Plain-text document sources
########

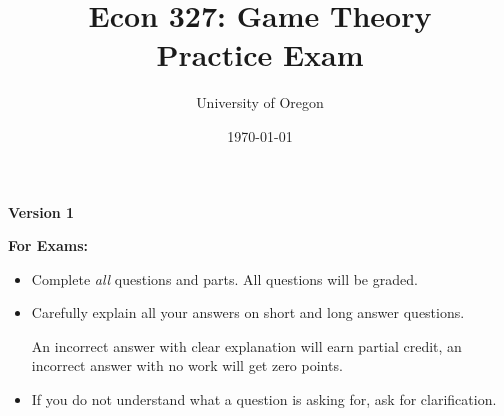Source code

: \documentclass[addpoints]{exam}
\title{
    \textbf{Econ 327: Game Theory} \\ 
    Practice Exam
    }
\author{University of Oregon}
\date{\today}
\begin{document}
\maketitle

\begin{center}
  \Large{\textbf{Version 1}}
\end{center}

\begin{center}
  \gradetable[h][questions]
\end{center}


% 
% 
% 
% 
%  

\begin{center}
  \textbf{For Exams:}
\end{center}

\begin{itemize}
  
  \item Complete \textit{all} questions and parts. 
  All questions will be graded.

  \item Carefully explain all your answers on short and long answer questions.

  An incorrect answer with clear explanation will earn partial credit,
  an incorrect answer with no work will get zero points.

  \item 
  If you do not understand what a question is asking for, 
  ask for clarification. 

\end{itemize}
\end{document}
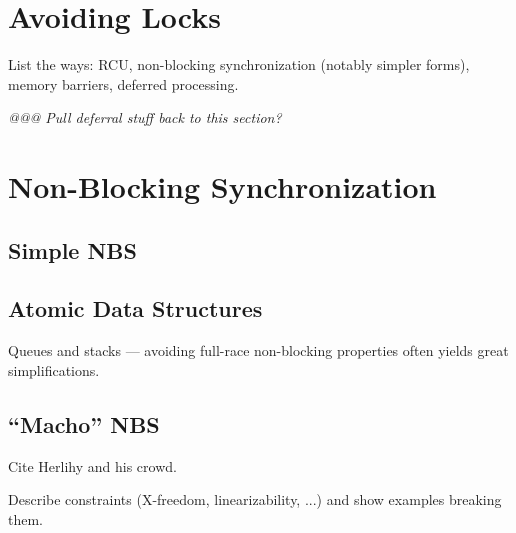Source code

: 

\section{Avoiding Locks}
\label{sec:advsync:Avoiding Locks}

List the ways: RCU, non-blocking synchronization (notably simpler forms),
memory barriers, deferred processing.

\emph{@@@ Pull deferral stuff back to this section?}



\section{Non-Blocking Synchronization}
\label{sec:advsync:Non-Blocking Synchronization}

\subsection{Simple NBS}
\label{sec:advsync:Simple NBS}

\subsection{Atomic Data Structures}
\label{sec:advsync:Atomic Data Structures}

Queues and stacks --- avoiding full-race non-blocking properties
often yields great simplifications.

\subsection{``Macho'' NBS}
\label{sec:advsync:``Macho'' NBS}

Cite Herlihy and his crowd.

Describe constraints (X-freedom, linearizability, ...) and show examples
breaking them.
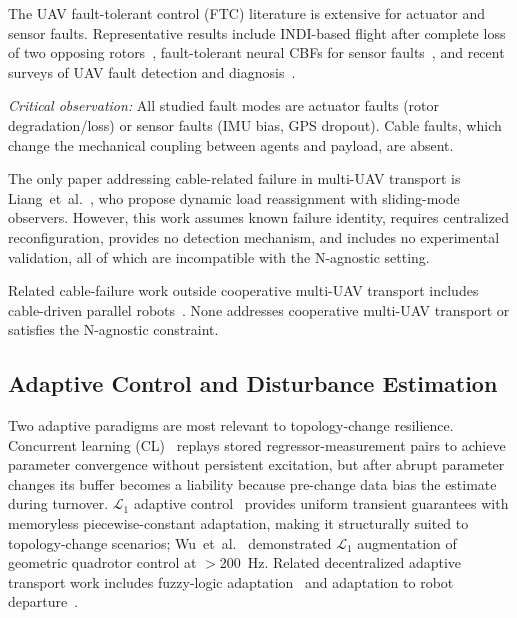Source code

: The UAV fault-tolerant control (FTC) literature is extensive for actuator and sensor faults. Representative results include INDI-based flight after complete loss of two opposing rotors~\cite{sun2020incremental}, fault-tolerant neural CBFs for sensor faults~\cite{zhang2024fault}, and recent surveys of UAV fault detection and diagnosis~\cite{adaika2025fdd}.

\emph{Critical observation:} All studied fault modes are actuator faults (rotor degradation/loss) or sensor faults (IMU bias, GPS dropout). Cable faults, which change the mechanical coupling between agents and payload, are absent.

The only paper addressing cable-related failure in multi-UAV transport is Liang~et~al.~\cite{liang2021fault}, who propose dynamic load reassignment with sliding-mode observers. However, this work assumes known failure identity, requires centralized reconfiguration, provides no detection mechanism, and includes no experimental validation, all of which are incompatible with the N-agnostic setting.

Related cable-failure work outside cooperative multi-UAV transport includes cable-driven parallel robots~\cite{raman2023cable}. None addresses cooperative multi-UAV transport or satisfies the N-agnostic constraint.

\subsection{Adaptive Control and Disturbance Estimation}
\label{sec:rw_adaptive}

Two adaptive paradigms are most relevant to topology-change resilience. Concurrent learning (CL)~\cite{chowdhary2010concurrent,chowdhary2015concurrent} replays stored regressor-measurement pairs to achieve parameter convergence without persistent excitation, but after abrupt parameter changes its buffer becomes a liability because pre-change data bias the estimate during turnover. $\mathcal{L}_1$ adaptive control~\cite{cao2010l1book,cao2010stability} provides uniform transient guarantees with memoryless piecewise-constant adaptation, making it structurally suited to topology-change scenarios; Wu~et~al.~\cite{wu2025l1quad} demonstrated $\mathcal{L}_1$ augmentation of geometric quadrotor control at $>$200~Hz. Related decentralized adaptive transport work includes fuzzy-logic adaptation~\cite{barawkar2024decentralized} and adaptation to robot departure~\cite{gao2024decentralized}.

########

- [YOUR GOAL]: Exclude every picture, then reproduce the remaining data character for character.

- [SOLUTION FOR THIS EXERCISE]:
Source code

: \documentclass[addpoints]{exam}
\title{
    \textbf{Econ 327: Game Theory} \\ 
    Practice Exam
    }
\author{University of Oregon}
\date{\today}
\begin{document}
\maketitle

\begin{center}
  \Large{\textbf{Version 1}}
\end{center}

\begin{center}
  \gradetable[h][questions]
\end{center}


% 
% 
% 
% 
%  

\begin{center}
  \textbf{For Exams:}
\end{center}

\begin{itemize}
  
  \item Complete \textit{all} questions and parts. 
  All questions will be graded.

  \item Carefully explain all your answers on short and long answer questions.

  An incorrect answer with clear explanation will earn partial credit,
  an incorrect answer with no work will get zero points.

  \item 
  If you do not understand what a question is asking for, 
  ask for clarification. 

\end{itemize}
\end{document}
Source code

: 

\section{Avoiding Locks}
\label{sec:advsync:Avoiding Locks}

List the ways: RCU, non-blocking synchronization (notably simpler forms),
memory barriers, deferred processing.

\emph{@@@ Pull deferral stuff back to this section?}



\section{Non-Blocking Synchronization}
\label{sec:advsync:Non-Blocking Synchronization}

\subsection{Simple NBS}
\label{sec:advsync:Simple NBS}

\subsection{Atomic Data Structures}
\label{sec:advsync:Atomic Data Structures}

Queues and stacks --- avoiding full-race non-blocking properties
often yields great simplifications.

\subsection{``Macho'' NBS}
\label{sec:advsync:``Macho'' NBS}

Cite Herlihy and his crowd.

Describe constraints (X-freedom, linearizability, ...) and show examples
breaking them.
Source code

: The UAV fault-tolerant control (FTC) literature is extensive for actuator and sensor faults. Representative results include INDI-based flight after complete loss of two opposing rotors~\cite{sun2020incremental}, fault-tolerant neural CBFs for sensor faults~\cite{zhang2024fault}, and recent surveys of UAV fault detection and diagnosis~\cite{adaika2025fdd}.

\emph{Critical observation:} All studied fault modes are actuator faults (rotor degradation/loss) or sensor faults (IMU bias, GPS dropout). Cable faults, which change the mechanical coupling between agents and payload, are absent.

The only paper addressing cable-related failure in multi-UAV transport is Liang~et~al.~\cite{liang2021fault}, who propose dynamic load reassignment with sliding-mode observers. However, this work assumes known failure identity, requires centralized reconfiguration, provides no detection mechanism, and includes no experimental validation, all of which are incompatible with the N-agnostic setting.

Related cable-failure work outside cooperative multi-UAV transport includes cable-driven parallel robots~\cite{raman2023cable}. None addresses cooperative multi-UAV transport or satisfies the N-agnostic constraint.

\subsection{Adaptive Control and Disturbance Estimation}
\label{sec:rw_adaptive}

Two adaptive paradigms are most relevant to topology-change resilience. Concurrent learning (CL)~\cite{chowdhary2010concurrent,chowdhary2015concurrent} replays stored regressor-measurement pairs to achieve parameter convergence without persistent excitation, but after abrupt parameter changes its buffer becomes a liability because pre-change data bias the estimate during turnover. $\mathcal{L}_1$ adaptive control~\cite{cao2010l1book,cao2010stability} provides uniform transient guarantees with memoryless piecewise-constant adaptation, making it structurally suited to topology-change scenarios; Wu~et~al.~\cite{wu2025l1quad} demonstrated $\mathcal{L}_1$ augmentation of geometric quadrotor control at $>$200~Hz. Related decentralized adaptive transport work includes fuzzy-logic adaptation~\cite{barawkar2024decentralized} and adaptation to robot departure~\cite{gao2024decentralized}.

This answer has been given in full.